本連載の前回は、マネジメントシステムの欠如で、IT導入の要件定義が難航するとを解説した。 これを防ぐためには、全社レベルの戦略・目標を、業務レベルや担当レベルにまで分解したマネジメントシステムが必要となる。
しかし、経理部や人事部、IS部門のような間接部門はどうすべきだろうか? 全社レベルの戦略・目標を分解しても、彼らのような間接部門の目標にはつながらいことがある。 そこで、今回は間接部門のマネジメントシステムについて解説しよう。
全社戦略から間接部門の施策や目標は出ない
全社の「戦略・目標」を組織や個人のアクション、目標へ分解する場合、必ずしも全組織、全従業員に分解できるわけではない。 例えば、経理部や総務部は、必ずしも戦略を分解したアクションや目標を担うわけではない。 また、情報システム部門もしかりだ。
例えば、SCMを会社の戦略として掲げている場合、情報システム部門の全員がSCMプロジェクトに関与するわけではない。 既存システムの拡張や維持管理を担当する者もいるはずだ。 そこで、ここからはアーキテクト馴染みのある情報システム部門を例に、「人・組織」を応用したマネジメントシステムを構造を解説しよう。
「人・組織」を応用したマネジメントシステム
図4は戦略を分解したアクションとは別に、「経営の三角定理」」の残る一辺「人・組織」を横串として通したマネジメントシステムだ。 この「人・組織」とは、外資系企業であれば「ジョブ・ディスクリプション」、日本企業であれば「職務記述書」や「職務分掌」などに該当する。
「経営の三角定理」では、「戦略・目標」、「業務・IT」、「人・組織」の3つのバランスが重要であると説明したが、本連載の前回で解説したように「戦略・目標」と「業務・IT」の2辺を再定義した場合、残る1辺の「人・組織」もそれに合わせて変える必要があるのだ。 前述の「うちのクライアントでも方針展開をやっている」というアーキテクトは、そのクライアントが方針展開に合わせて職務分掌も毎年変更しているか確認されたい。 おそらく、もう5 年も更新されずに埃をかぶっているのではないか。 また、外資系企業の場合、ジョブ・ディスクリプションを毎年更新するが、ここで言うように「経営の三角定理」にもとづいて「戦略・目標」や「業務・IT」に合わせて更新しているか確認されたい。
図4では、Aさんは「戦略・目標」から来るSCMプロジェクトの専属要員となっているが、B君は既存システムのメンテナンスの専属である。 そしてCさんはその両方に関与するという具合だ。 そして、要員が不足するならば、CIOや情報システム部長はこのバランスを調整することとなる。

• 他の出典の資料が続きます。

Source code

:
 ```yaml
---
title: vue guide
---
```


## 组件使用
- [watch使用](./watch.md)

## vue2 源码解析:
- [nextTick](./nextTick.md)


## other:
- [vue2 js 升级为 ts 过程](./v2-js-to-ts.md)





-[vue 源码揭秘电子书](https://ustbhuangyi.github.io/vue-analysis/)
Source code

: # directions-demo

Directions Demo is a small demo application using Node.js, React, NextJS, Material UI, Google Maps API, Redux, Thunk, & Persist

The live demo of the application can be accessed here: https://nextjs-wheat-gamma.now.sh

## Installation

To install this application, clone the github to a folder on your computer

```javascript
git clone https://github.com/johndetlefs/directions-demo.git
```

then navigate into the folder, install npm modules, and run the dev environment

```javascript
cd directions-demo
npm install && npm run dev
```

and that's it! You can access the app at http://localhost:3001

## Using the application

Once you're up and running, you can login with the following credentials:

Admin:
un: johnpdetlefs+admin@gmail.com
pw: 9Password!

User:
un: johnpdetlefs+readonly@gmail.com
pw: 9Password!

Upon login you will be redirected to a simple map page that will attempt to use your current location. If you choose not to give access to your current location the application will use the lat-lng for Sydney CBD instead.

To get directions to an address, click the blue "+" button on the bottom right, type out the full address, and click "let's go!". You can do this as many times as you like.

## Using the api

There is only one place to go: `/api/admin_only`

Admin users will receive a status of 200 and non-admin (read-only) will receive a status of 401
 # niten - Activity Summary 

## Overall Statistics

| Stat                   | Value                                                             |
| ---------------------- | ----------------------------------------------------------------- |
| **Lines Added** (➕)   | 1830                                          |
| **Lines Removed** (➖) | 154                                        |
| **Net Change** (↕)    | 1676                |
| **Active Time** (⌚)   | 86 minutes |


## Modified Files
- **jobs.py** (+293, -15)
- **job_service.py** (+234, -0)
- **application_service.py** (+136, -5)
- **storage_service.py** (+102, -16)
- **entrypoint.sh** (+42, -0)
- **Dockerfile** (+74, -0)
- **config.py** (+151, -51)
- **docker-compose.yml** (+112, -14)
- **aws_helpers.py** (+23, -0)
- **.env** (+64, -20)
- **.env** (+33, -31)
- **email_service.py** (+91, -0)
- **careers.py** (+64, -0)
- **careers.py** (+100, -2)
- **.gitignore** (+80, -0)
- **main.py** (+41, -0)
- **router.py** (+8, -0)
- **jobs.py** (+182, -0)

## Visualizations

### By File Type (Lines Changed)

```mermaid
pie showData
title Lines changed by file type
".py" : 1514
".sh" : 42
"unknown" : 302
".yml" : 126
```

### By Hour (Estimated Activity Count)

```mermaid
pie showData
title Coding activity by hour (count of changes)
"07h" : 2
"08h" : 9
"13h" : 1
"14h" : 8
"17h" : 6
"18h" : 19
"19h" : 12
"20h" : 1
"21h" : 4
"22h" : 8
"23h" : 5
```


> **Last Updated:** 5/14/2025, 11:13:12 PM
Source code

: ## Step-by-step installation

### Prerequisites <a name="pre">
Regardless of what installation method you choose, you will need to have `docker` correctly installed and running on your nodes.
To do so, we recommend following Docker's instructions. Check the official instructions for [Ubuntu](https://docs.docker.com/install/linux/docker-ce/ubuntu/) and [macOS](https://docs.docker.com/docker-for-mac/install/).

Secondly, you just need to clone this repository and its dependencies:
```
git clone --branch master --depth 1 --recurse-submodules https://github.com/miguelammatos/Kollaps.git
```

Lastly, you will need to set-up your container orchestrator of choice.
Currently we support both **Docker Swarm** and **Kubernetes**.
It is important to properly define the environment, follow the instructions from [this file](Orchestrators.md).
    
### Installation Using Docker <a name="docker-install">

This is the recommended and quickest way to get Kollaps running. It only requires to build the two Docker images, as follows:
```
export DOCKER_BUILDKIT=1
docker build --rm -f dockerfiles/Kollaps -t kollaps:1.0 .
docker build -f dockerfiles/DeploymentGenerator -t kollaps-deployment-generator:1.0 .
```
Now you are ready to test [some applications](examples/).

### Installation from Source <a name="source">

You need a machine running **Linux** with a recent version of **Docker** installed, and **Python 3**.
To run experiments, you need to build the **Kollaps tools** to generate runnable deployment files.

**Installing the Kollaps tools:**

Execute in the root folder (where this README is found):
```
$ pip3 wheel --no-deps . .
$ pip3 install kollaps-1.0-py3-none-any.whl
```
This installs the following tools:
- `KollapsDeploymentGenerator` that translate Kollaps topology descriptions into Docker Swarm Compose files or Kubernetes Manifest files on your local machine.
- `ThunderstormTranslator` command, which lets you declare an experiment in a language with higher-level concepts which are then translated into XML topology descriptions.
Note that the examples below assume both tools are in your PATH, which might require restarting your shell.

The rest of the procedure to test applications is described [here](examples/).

本連載では、経営者や部門長の最も重要仕事とは、経営資源配分の意志決定であることを強調してきた。 この例では、まさにCIOや情報システム部長が「戦略・IT」と「人・組織」のバランスを取り、限りある経営資源をどのように配分すべきか意志決定するのだ。 この意志決定をチャート化したものが図5である。
図5は縦軸に「人・組織」としてジョブ・ディスクリプションを一覧し、横軸には「戦略・目標」から分解された重点施策と日常業務である既存システムを列挙している。 ここでは、山田、井上の2名はプロジェクト支援を専属で担当し、佐藤はジョブ・ディスクリプションの「全社情報システムの資産管理」を担当しながら、兼務でSCMプロジェクトを担当している。 吉田も同じようにジョブ・ディスクリプションに記載の業務を担当しながら、SCMプロジェクト、B部のプロジェクトを兼務している。
この例では、ある部分はアウトソーシングしたり、ある部分は既存要員のスキルアップで対応したり、外部リソースを活用している。 ここでは人のアサインを図示しているだけであるが、経営資源である金(予算)や物(施設や設備)などについても同様の方法で検討することが可能である。 なお、この図5を更に詳細化して行くと、情報システム部門の部門計画に発展させることもできるだろう。
ここで注意するべき点は、伝統的な日本企業は「人・組織」を先に決めてしまう場合があることだ。 終身雇用の発想では、人が辞めることがないので、まずは人ありきで考えるのだろう。 しかし、今のような世の中になれば、むしろ「戦略・目標」やそれを達成する「業務・IT」を決め、それに応じて「人・組織」を決める方が合理的である。 組織論や社内政治で「人・組織」を先に決めてしまい、その後に戦略を分解して方針展開を行うようなやり方では、いつまでたっても「経営の三角定理」のバランスは取れないだろう。